AdaFocus (ICCV 2021) Adaptive Focus for Efficient Video Recognition

Related tags

Deep LearningAdaFocus
Overview

AdaFocus (ICCV 2021)

This repo contains the official code and pre-trained models for AdaFocus.

Reference

If you find our code or paper useful for your research, please cite:

@InProceedings{Wang_2021_ICCV,
author = {Wang, Yulin and Chen, Zhaoxi and Jiang, Haojun and Song, Shiji and Han, Yizeng and Huang, Gao},
title = {Adaptive Focus for Efficient Video Recognition},
booktitle = {Proceedings of the IEEE/CVF International Conference on Computer Vision (ICCV)},
month = {October},
year = {2021}
}

Introduction

In this paper, we explore the spatial redundancy in video recognition with the aim to improve the computational efficiency. It is observed that the most informative region in each frame of a video is usually a small image patch, which shifts smoothly across frames. Therefore, we model the patch localization problem as a sequential decision task, and propose a reinforcement learning based approach for efficient spatially adaptive video recognition (AdaFocus). In specific, a light-weighted ConvNet is first adopted to quickly process the full video sequence, whose features are used by a recurrent policy network to localize the most task-relevant regions. Then the selected patches are inferred by a high-capacity network for the final prediction. During offline inference, once the informative patch sequence has been generated, the bulk of computation can be done in parallel, and is efficient on modern GPU devices. In addition, we demonstrate that the proposed method can be easily extended by further considering the temporal redundancy, e.g., dynamically skipping less valuable frames. Extensive experiments on five benchmark datasets, i.e., ActivityNet, FCVID, Mini-Kinetics, Something-Something V1&V2, demonstrate that our method is significantly more efficient than the competitive baselines.

Result

  • ActivityNet

  • Something-Something V1&V2

  • Visualization

Requirements

  • python 3.8
  • pytorch 1.7.0
  • torchvision 0.8.0
  • hydra 1.1.0

Datasets

  1. Please get train/test splits file for each dataset from Google Drive and put them in PATH_TO_DATASET.
  2. Download videos from following links, or contact the corresponding authors for the access. Save them to PATH_TO_DATASET/videos
  1. Extract frames using ops/video_jpg.py, the frames will be saved to PATH_TO_DATASET/frames. Minor modifications on file path are needed when extracting frames from different dataset.

Pre-trained Models

Please download pretrained weights and checkpoints from Google Drive.

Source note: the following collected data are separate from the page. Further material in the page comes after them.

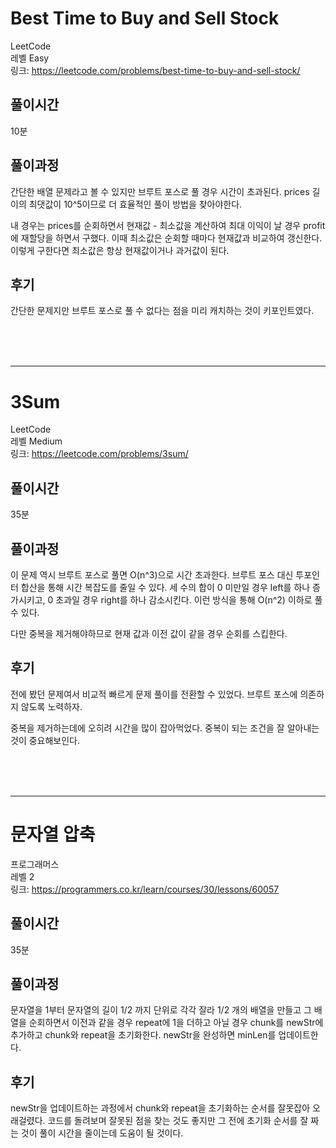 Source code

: # Best Time to Buy and Sell Stock

LeetCode  
레벨 Easy  
링크: https://leetcode.com/problems/best-time-to-buy-and-sell-stock/

## 풀이시간

10분

## 풀이과정

간단한 배열 문제라고 볼 수 있지만 브루트 포스로 풀 경우 시간이 초과된다. prices 길이의 최댓값이 10^5이므로 더 효율적인 풀이 방법을 찾아야한다.

내 경우는 prices를 순회하면서 현재값 - 최소값을 계산하여 최대 이익이 날 경우 profit에 재할당을 하면서 구했다. 이때 최소값은 순회할 때마다 현재값과 비교하여 갱신한다. 이렇게 구한다면 최소값은 항상 현재값이거나 과거값이 된다.

## 후기

간단한 문제지만 브루트 포스로 풀 수 없다는 점을 미리 캐치하는 것이 키포인트였다.

</br>
</br>
</br>

---

# 3Sum

LeetCode  
레벨 Medium  
링크: https://leetcode.com/problems/3sum/

## 풀이시간

35분

## 풀이과정

이 문제 역시 브루트 포스로 풀면 O(n^3)으로 시간 초과한다. 브루트 포스 대신 투포인터 합산을 통해 시간 복잡도를 줄일 수 있다. 세 수의 합이 0 미만일 경우 left를 하나 증가시키고, 0 초과일 경우 right를 하나 감소시킨다. 이런 방식을 통해 O(n^2) 이하로 풀 수 있다.

다만 중복을 제거해야하므로 현재 값과 이전 값이 같을 경우 순회를 스킵한다.

## 후기

전에 봤던 문제여서 비교적 빠르게 문제 풀이를 전환할 수 있었다. 브루트 포스에 의존하지 않도록 노력하자.

중복을 제거하는데에 오히려 시간을 많이 잡아먹었다. 중복이 되는 조건을 잘 알아내는 것이 중요해보인다.

</br>
</br>
</br>

---

# 문자열 압축

프로그래머스  
레벨 2  
링크: https://programmers.co.kr/learn/courses/30/lessons/60057

## 풀이시간

35분

## 풀이과정

문자열을 1부터 문자열의 길이 1/2 까지 단위로 각각 잘라 1/2 개의 배열을 만들고 그 배열을 순회하면서 이전과 같을 경우 repeat에 1을 더하고 아닐 경우 chunk를 newStr에 추가하고 chunk와 repeat을 초기화한다. newStr을 완성하면 minLen를 업데이트한다.

## 후기

newStr을 업데이트하는 과정에서 chunk와 repeat을 초기화하는 순서를 잘못잡아 오래걸렸다. 코드를 돌려보며 잘못된 점을 찾는 것도 좋지만 그 전에 초기화 순서를 잘 짜는 것이 풀이 시간을 줄이는데 도움이 될 것이다.
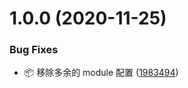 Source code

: # 1.0.0 (2020-11-25)


### Bug Fixes

* :package: 移除多余的 module 配置 ([1983494](https://github.com/d2-projects/vue-table-import/commit/19834948b8b299d8ae40a0cdf48f08f035c86113))

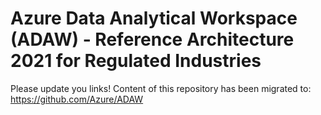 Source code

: # Azure Data Analytical Workspace (ADAW) - Reference Architecture 2021 for Regulated Industries

Please update you links! Content of this repository has been migrated to: <https://github.com/Azure/ADAW>
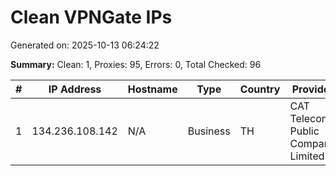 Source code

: # Clean VPNGate IPs
Generated on: 2025-10-13 06:24:22

**Summary:** Clean: 1, Proxies: 95, Errors: 0, Total Checked: 96

| # | IP Address | Hostname | Type | Country | Provider |
|---|------------|----------|------|---------|----------|
| 1 | 134.236.108.142 | N/A | Business | TH | CAT Telecom Public Company Limited |
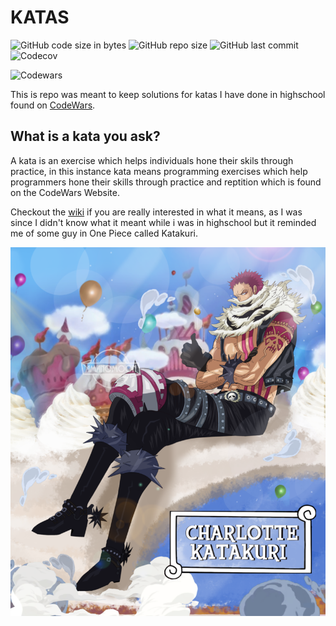 # KATAS
![GitHub code size in bytes](https://img.shields.io/github/languages/code-size/turmaxx/katas)
![GitHub repo size](https://img.shields.io/github/repo-size/turmaxx/katas)
![GitHub last commit](https://img.shields.io/github/last-commit/turmaxx/katas)
![Codecov](https://codecov.io/gh/turmaxx/katas/branch/master/graph/badge.svg?token=0MNNDL5VSF)

![Codewars](https://www.codewars.com/users/HiddenGrizzly/badges/large)

This is repo was meant to keep solutions for katas I have done in highschool found on [CodeWars](https://www.codewars.com).

## What is a kata you ask?

A kata is an exercise which helps individuals hone their skils through practice, in this instance kata means programming exercises which help programmers hone their skills through practice and reptition which is found on the CodeWars Website. 

Checkout the [wiki](https://en.wikipedia.org/wiki/Kata#Outside_martial_arts) if you are really interested in what it means, as I was since I didn't know what it meant while i was in highschool but it reminded me of some guy in One Piece called Katakuri.


![Katakuri](img/katakuri.png)
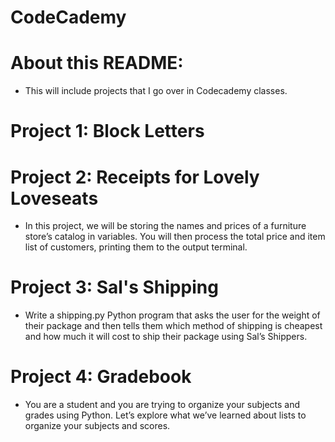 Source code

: # CodeCademy

# About this README:
- This will include projects that I go over in Codecademy classes.

# Project 1: Block Letters 

# Project 2: Receipts for Lovely Loveseats
* In this project, we will be storing the names and prices of a furniture store’s catalog in variables. You will then process the total price and item list of customers, printing them to the output terminal.

# Project 3: Sal's Shipping
- Write a shipping.py Python program that asks the user for the weight of their package and then tells them which method of shipping is cheapest and how much it will cost to ship their package using Sal’s Shippers.

# Project 4: Gradebook
- You are a student and you are trying to organize your subjects and grades using Python. Let’s explore what we’ve learned about lists to organize your subjects and scores.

  • globalcnn.pth.tar: pretrained weights for global CNN (MobileNet-v2).
  • localcnn.pth.tar: pretrained weights for local CNN (ResNet-50).
  • 128checkpoint.pth.tar: checkpoint of stage 1 for patch size 128x128.
  • 160checkpoint.pth.tar: checkpoint of stage 1 for patch size 160x128.
  • 192checkpoint.pth.tar: checkpoint of stage 1 for patch size 192x128.

Training

  • Here we take training model with patch size 128x128 on ActivityNet dataset for example.

  • All logs and checkpoints will be saved in the directory: ./outputs/YYYY-MM-DD/HH-MM-SS

  • Note that we store a set of default paramenter in conf/default.yaml which can override through command line. You can also use your own config files.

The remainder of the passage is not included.